◆ What is expected
Without including the pictures, copy out every line below.
##############################
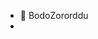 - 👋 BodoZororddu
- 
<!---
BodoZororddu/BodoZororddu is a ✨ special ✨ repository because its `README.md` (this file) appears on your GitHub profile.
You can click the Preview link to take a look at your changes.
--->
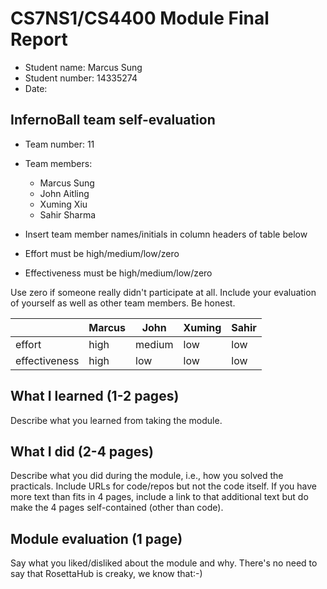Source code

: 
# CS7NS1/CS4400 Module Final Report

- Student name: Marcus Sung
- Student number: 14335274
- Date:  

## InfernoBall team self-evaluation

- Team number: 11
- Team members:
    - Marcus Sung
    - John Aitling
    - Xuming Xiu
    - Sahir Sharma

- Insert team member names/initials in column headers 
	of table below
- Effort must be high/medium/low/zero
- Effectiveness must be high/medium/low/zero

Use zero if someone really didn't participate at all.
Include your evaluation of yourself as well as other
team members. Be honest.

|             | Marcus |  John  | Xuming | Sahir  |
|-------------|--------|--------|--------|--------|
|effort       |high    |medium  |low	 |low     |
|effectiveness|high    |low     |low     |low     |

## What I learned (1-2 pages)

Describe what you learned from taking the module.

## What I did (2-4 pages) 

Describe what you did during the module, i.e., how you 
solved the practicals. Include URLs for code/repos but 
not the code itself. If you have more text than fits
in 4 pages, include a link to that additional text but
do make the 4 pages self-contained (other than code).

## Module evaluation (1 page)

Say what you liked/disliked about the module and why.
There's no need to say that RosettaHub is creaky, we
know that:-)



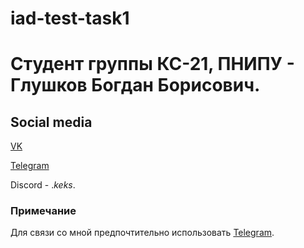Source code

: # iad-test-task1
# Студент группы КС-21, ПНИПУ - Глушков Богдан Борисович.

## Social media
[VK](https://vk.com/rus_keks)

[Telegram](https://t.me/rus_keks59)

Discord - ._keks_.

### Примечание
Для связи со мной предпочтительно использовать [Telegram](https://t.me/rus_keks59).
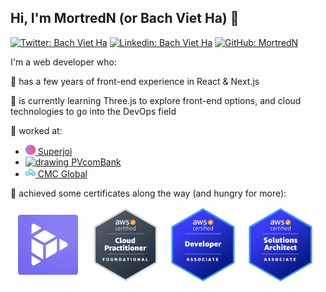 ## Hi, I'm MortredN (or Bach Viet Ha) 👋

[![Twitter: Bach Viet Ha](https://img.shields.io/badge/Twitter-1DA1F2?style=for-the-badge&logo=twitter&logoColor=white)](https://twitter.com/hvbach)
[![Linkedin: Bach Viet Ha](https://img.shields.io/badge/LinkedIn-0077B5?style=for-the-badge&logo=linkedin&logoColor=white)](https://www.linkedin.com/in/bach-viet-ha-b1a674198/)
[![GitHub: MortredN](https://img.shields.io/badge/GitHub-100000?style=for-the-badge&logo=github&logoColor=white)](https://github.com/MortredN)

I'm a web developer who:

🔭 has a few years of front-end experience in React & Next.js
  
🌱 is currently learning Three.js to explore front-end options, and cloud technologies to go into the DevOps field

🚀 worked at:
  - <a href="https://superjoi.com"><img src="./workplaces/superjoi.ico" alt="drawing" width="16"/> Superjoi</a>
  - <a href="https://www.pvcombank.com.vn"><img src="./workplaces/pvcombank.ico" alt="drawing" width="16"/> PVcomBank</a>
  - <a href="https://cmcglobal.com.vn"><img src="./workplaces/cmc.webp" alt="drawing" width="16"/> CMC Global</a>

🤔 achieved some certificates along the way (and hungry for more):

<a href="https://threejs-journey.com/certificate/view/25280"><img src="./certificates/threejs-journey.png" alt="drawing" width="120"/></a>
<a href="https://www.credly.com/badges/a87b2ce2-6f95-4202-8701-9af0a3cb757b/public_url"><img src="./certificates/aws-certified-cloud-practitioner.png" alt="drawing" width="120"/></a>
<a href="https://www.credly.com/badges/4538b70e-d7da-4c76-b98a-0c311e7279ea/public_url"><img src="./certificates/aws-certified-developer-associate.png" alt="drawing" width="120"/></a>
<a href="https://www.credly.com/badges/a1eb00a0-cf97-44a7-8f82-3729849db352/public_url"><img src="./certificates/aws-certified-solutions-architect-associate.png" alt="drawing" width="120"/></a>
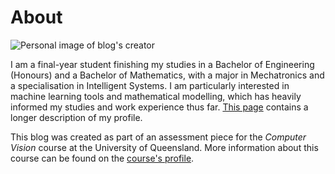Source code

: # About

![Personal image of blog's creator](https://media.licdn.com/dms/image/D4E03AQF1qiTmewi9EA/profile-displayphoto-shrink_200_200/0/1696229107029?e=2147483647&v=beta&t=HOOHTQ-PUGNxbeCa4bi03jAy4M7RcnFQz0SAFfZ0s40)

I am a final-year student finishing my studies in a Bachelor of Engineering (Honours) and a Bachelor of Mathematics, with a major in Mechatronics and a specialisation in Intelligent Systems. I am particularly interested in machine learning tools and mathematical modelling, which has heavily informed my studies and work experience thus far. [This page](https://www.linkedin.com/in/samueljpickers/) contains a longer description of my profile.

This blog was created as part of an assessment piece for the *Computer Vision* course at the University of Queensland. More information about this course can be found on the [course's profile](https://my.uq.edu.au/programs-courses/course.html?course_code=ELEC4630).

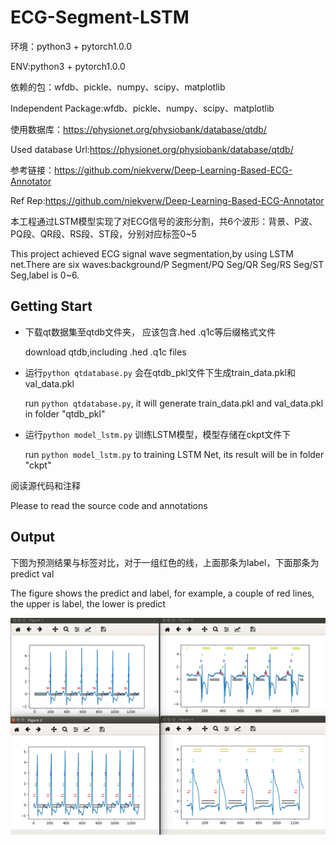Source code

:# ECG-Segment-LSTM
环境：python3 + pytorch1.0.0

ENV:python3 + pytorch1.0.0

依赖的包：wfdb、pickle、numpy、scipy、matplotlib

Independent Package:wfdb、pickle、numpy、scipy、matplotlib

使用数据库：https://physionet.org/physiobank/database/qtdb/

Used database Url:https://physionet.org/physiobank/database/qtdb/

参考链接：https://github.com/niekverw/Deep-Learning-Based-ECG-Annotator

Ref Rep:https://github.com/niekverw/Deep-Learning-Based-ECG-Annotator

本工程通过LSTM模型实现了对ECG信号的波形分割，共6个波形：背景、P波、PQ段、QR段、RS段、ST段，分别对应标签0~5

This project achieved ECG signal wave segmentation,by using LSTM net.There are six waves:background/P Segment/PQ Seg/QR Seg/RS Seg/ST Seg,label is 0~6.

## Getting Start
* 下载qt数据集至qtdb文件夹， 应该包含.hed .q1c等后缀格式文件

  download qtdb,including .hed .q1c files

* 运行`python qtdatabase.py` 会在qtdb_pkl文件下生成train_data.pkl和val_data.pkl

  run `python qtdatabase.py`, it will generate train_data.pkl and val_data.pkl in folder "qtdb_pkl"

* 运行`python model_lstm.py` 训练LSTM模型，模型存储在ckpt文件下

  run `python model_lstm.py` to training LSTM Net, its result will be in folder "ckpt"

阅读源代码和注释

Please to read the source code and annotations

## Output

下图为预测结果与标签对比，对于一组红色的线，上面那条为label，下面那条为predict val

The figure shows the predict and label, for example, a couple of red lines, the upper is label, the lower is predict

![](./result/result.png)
##############################
◆ Result
 - 👋 BodoZororddu
- 
<!---
BodoZororddu/BodoZororddu is a ✨ special ✨ repository because its `README.md` (this file) appears on your GitHub profile.
You can click the Preview link to take a look at your changes.
--->
Source code

: 
# CS7NS1/CS4400 Module Final Report

- Student name: Marcus Sung
- Student number: 14335274
- Date:  

## InfernoBall team self-evaluation

- Team number: 11
- Team members:
    - Marcus Sung
    - John Aitling
    - Xuming Xiu
    - Sahir Sharma

- Insert team member names/initials in column headers 
	of table below
- Effort must be high/medium/low/zero
- Effectiveness must be high/medium/low/zero

Use zero if someone really didn't participate at all.
Include your evaluation of yourself as well as other
team members. Be honest.

|             | Marcus |  John  | Xuming | Sahir  |
|-------------|--------|--------|--------|--------|
|effort       |high    |medium  |low	 |low     |
|effectiveness|high    |low     |low     |low     |

## What I learned (1-2 pages)

Describe what you learned from taking the module.

## What I did (2-4 pages) 

Describe what you did during the module, i.e., how you 
solved the practicals. Include URLs for code/repos but 
not the code itself. If you have more text than fits
in 4 pages, include a link to that additional text but
do make the 4 pages self-contained (other than code).

## Module evaluation (1 page)

Say what you liked/disliked about the module and why.
There's no need to say that RosettaHub is creaky, we
know that:-)



Source code

: # iad-test-task1
# Студент группы КС-21, ПНИПУ - Глушков Богдан Борисович.

## Social media
[VK](https://vk.com/rus_keks)

[Telegram](https://t.me/rus_keks59)

Discord - ._keks_.

### Примечание
Для связи со мной предпочтительно использовать [Telegram](https://t.me/rus_keks59).
 ## Hi, I'm MortredN (or Bach Viet Ha) 👋

[![Twitter: Bach Viet Ha](https://img.shields.io/badge/Twitter-1DA1F2?style=for-the-badge&logo=twitter&logoColor=white)](https://twitter.com/hvbach)
[![Linkedin: Bach Viet Ha](https://img.shields.io/badge/LinkedIn-0077B5?style=for-the-badge&logo=linkedin&logoColor=white)](https://www.linkedin.com/in/bach-viet-ha-b1a674198/)
[![GitHub: MortredN](https://img.shields.io/badge/GitHub-100000?style=for-the-badge&logo=github&logoColor=white)](https://github.com/MortredN)

I'm a web developer who:

🔭 has a few years of front-end experience in React & Next.js
  
🌱 is currently learning Three.js to explore front-end options, and cloud technologies to go into the DevOps field

🚀 worked at:
  - <a href="https://superjoi.com"><img src="./workplaces/superjoi.ico" alt="drawing" width="16"/> Superjoi</a>
  - <a href="https://www.pvcombank.com.vn"><img src="./workplaces/pvcombank.ico" alt="drawing" width="16"/> PVcomBank</a>
  - <a href="https://cmcglobal.com.vn"><img src="./workplaces/cmc.webp" alt="drawing" width="16"/> CMC Global</a>

🤔 achieved some certificates along the way (and hungry for more):

<a href="https://threejs-journey.com/certificate/view/25280"><img src="./certificates/threejs-journey.png" alt="drawing" width="120"/></a>
<a href="https://www.credly.com/badges/a87b2ce2-6f95-4202-8701-9af0a3cb757b/public_url"><img src="./certificates/aws-certified-cloud-practitioner.png" alt="drawing" width="120"/></a>
<a href="https://www.credly.com/badges/4538b70e-d7da-4c76-b98a-0c311e7279ea/public_url"><img src="./certificates/aws-certified-developer-associate.png" alt="drawing" width="120"/></a>
<a href="https://www.credly.com/badges/a1eb00a0-cf97-44a7-8f82-3729849db352/public_url"><img src="./certificates/aws-certified-solutions-architect-associate.png" alt="drawing" width="120"/></a>
Source code

: # About

![Personal image of blog's creator](https://media.licdn.com/dms/image/D4E03AQF1qiTmewi9EA/profile-displayphoto-shrink_200_200/0/1696229107029?e=2147483647&v=beta&t=HOOHTQ-PUGNxbeCa4bi03jAy4M7RcnFQz0SAFfZ0s40)

I am a final-year student finishing my studies in a Bachelor of Engineering (Honours) and a Bachelor of Mathematics, with a major in Mechatronics and a specialisation in Intelligent Systems. I am particularly interested in machine learning tools and mathematical modelling, which has heavily informed my studies and work experience thus far. [This page](https://www.linkedin.com/in/samueljpickers/) contains a longer description of my profile.

This blog was created as part of an assessment piece for the *Computer Vision* course at the University of Queensland. More information about this course can be found on the [course's profile](https://my.uq.edu.au/programs-courses/course.html?course_code=ELEC4630).

Source code

:# ECG-Segment-LSTM
环境：python3 + pytorch1.0.0

ENV:python3 + pytorch1.0.0

依赖的包：wfdb、pickle、numpy、scipy、matplotlib

Independent Package:wfdb、pickle、numpy、scipy、matplotlib

使用数据库：https://physionet.org/physiobank/database/qtdb/

Used database Url:https://physionet.org/physiobank/database/qtdb/

参考链接：https://github.com/niekverw/Deep-Learning-Based-ECG-Annotator

Ref Rep:https://github.com/niekverw/Deep-Learning-Based-ECG-Annotator

本工程通过LSTM模型实现了对ECG信号的波形分割，共6个波形：背景、P波、PQ段、QR段、RS段、ST段，分别对应标签0~5

This project achieved ECG signal wave segmentation,by using LSTM net.There are six waves:background/P Segment/PQ Seg/QR Seg/RS Seg/ST Seg,label is 0~6.

## Getting Start
* 下载qt数据集至qtdb文件夹， 应该包含.hed .q1c等后缀格式文件

  download qtdb,including .hed .q1c files

* 运行`python qtdatabase.py` 会在qtdb_pkl文件下生成train_data.pkl和val_data.pkl

  run `python qtdatabase.py`, it will generate train_data.pkl and val_data.pkl in folder "qtdb_pkl"

* 运行`python model_lstm.py` 训练LSTM模型，模型存储在ckpt文件下

  run `python model_lstm.py` to training LSTM Net, its result will be in folder "ckpt"

阅读源代码和注释

Please to read the source code and annotations

## Output

下图为预测结果与标签对比，对于一组红色的线，上面那条为label，下面那条为predict val

The figure shows the predict and label, for example, a couple of red lines, the upper is label, the lower is predict

![](./result/result.png)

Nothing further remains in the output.